I was walking Pax this morning and as we came upon the intersection of Broadway and 75th she sat down, as usual, to soak up the sun. She frequents 75th street to mark her territory, a street which is mostly cloaked in shade. As I was standing there with her, I noticed a white delivery van pull up behind a gray car in the parking lane of Broadway, a busy street here in New York City. 

There were two big guys in the delivery van. The driver laid on his horn and yelled out “You can’t park there” to the lady in the gray car. I started to look up and down the street for no parking signs, or something to indicate only delivery vehicles are allowed where she was waiting. Her car was shut off; likely she was waiting for someone inside a nearby store. 

I couldn’t find any signs, so I thought, this should be entertaining. Barking orders at her wasn’t working, so the guy in the passenger seat of the delivery van opened his door, climbed out and walked over to the passenger side of the gray car. He exchanged a few words with the lady, I couldn’t make out what was said, but her car didn’t budge. 

A minute later he returned to the delivery van, exchanged some words with the guy driving the van, and then walked back to the sidewalk, back up by the gray car in front of the delivery van. And then, the driver of the delivery van pulled the van up, alongside the gray car in one of the traffic lanes along Broadway. 

There are three lanes on Broadway, it’s not uncommon to see trucks loading and unloading from the middle lane.
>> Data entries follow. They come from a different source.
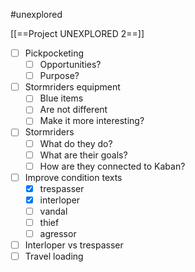 #unexplored 

[[==Project UNEXPLORED 2==]]

- [ ] Pickpocketing
	- [ ] Opportunities?
	- [ ] Purpose?
- [ ] Stormriders equipment
	- [ ] Blue items
	- [ ] Are not different 
	- [ ] Make it more interesting?
- [ ] Stormriders
	- [ ] What do they do?
	- [ ] What are their goals?
	- [ ] How are they connected to Kaban?
- [ ] Improve condition texts
	- [x] trespasser
	- [x] interloper
	- [ ] vandal
	- [ ] thief
	- [ ] agressor
- [ ] Interloper vs trespasser
- [ ] Travel loading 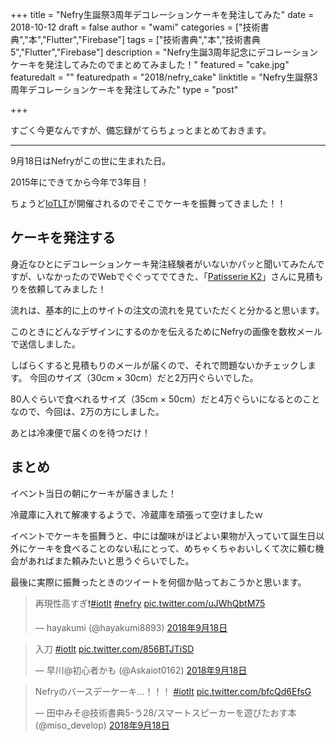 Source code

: +++
title = "Nefry生誕祭3周年デコレーションケーキを発注してみた"
date = 2018-10-12
draft = false
author = "wami"
categories = ["技術書典","本","Flutter","Firebase"]
tags = ["技術書典","本","技術書典5","Flutter","Firebase"]
description = "Nefry生誕3周年記念にデコレーションケーキを発注してみたのでまとめてみました！"
featured = "cake.jpg"
featuredalt = ""
featuredpath = "2018/nefry_cake"
linktitle = "Nefry生誕祭3周年デコレーションケーキを発注してみた"
type = "post"

+++

すごく今更なんですが、備忘録がてらちょっとまとめておきます。

-------------

9月18日はNefryがこの世に生まれた日。

2015年にできてから今年で3年目！

ちょうど[IoTLT](https://iotlt.connpass.com/event/98870/)が開催されるのでそこでケーキを振舞ってきました！！

## ケーキを発注する


身近なひとにデコレーションケーキ発注経験者がいないかパッと聞いてみたんですが、いなかったのでWebでぐぐってでてきた、「[Patisserie K2](http://www.patisseriek2.jp/)」さんに見積もりを依頼してみました！

流れは、基本的に上のサイトの注文の流れを見ていただくと分かると思います。

このときにどんなデザインにするのかを伝えるためにNefryの画像を数枚メールで送信しました。

しばらくすると見積もりのメールが届くので、それで問題ないかチェックします。
今回のサイズ（30cm × 30cm）だと2万円ぐらいでした。

80人ぐらいで食べれるサイズ（35cm × 50cm）だと4万ぐらいになるとのことなので、今回は、2万の方にしました。

あとは冷凍便で届くのを待つだけ！

## まとめ

イベント当日の朝にケーキが届きました！

冷蔵庫に入れて解凍するようで、冷蔵庫を頑張って空けましたｗ

イベントでケーキを振舞うと、中には酸味がほどよい果物が入っていて誕生日以外にケーキを食べることのない私にとって、めちゃくちゃおいしくて次に頼む機会があればまた頼みたいと思うぐらいでした。

最後に実際に振舞ったときのツイートを何個か貼っておこうかと思います。

<blockquote class="twitter-tweet" data-lang="ja"><p lang="ja" dir="ltr">再現性高すぎ❗️<a href="https://twitter.com/hashtag/iotlt?src=hash&amp;ref_src=twsrc%5Etfw">#iotlt</a> <a href="https://twitter.com/hashtag/nefry?src=hash&amp;ref_src=twsrc%5Etfw">#nefry</a> <a href="https://t.co/uJWhQbtM75">pic.twitter.com/uJWhQbtM75</a></p>&mdash; hayakumi (@hayakumi8893) <a href="https://twitter.com/hayakumi8893/status/1042027235723497472?ref_src=twsrc%5Etfw">2018年9月18日</a></blockquote>
<script async src="https://platform.twitter.com/widgets.js" charset="utf-8"></script>

<blockquote class="twitter-tweet" data-lang="ja"><p lang="ja" dir="ltr">入刀 <a href="https://twitter.com/hashtag/iotlt?src=hash&amp;ref_src=twsrc%5Etfw">#iotlt</a> <a href="https://t.co/856BTJTiSD">pic.twitter.com/856BTJTiSD</a></p>&mdash; 早川@初心者かも (@Askaiot0162) <a href="https://twitter.com/Askaiot0162/status/1042029359857455104?ref_src=twsrc%5Etfw">2018年9月18日</a></blockquote>
<script async src="https://platform.twitter.com/widgets.js" charset="utf-8"></script>

<blockquote class="twitter-tweet" data-lang="ja"><p lang="ja" dir="ltr">Nefryのバースデーケーキ…！！！ <a href="https://twitter.com/hashtag/iotlt?src=hash&amp;ref_src=twsrc%5Etfw">#iotlt</a> <a href="https://t.co/bfcQd6EfsG">pic.twitter.com/bfcQd6EfsG</a></p>&mdash; 田中みそ@技術書典5-う28/スマートスピーカーを遊びたおす本 (@miso_develop) <a href="https://twitter.com/miso_develop/status/1042026755836403712?ref_src=twsrc%5Etfw">2018年9月18日</a></blockquote>
<script async src="https://platform.twitter.com/widgets.js" charset="utf-8"></script>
A few seconds later I could hear the lady and the guy driving the van, which by now are parked right next to each other, screaming through their windows at each other. And the passenger of the delivery van, he walked into the bakery on the corner, presumably to pickup the next delivery. I heard him mumble “Bitch” as he walked inside. 

I felt bad for the lady in the gray car, I imagine she felt quite threatened by the two guys yelling and honking at her. I don’t know if she was parked in a spot she shouldn’t have been, but I do know she didn’t budge. And I watched, as I walked away, a parking officer waltz by the situation and ignore it, so I imagine she wasn’t parked illegally. 

Either way, the guys in the delivery van wanted to pickup their next delivery and they felt it necessary to use the spot she was in. If they wanted her to move, their approach to the situation was not well thought out. Even if she was parked in a delivery only spot, the chances of getting her to move are low to begin with. Nobody wants to give up a parking spot in New York City, you’re not going to find another nearby. 

Therefore, yelling is quite counter productive. It only seals one’s fate in these situations. There’s only one logical conclusion, an escalation of aggression between drivers.

I imagine the delivery drivers are pressured for speed and are more likely to react poorly in these situations. Perhaps the lady was parked in a spot dedicated to them. Either way, releasing anger, whatever the source, won’t lead to a productive outcome for the delivery van. And it definitely won’t help the lady in the gray car.

When you’re in a hurry, and you feel an aggressive urge, you might want to deliberately choose between catharsis and results—getting what you want. You rarely can have both, unless of course what you want is to stir up a fight.

You can yell and scream when you feel slighted—when someone parks in your spot—or you can step back and ask yourself how you can get what you need out of the situation. And then ask yourself what behavior is likely to maximize the odds of your desired outcome. 

In the case of the delivery van, pulling alongside the gray car in the first place and quickly retrieving the next delivery could’ve avoided the confrontation altogether. Or, asking politely and explaining the situation calmly might have worked too.

But, if you go the route of catharsis, you’re headed down a rabbit hole of aggression. In fact, catharsis itself is a mythical concept. Releasing anger only begets greater anger.

The honking and shouting escalated into physically approaching the gray car, which led to a bitter conversation, which then escalated into the delivery van blocking the gray car and the subsequent screaming between vehicles. Fortunately, it didn’t escalate to physical violence.

Sometimes all it takes is a single honk to set off a chain of events that lead to someone getting pummeled. 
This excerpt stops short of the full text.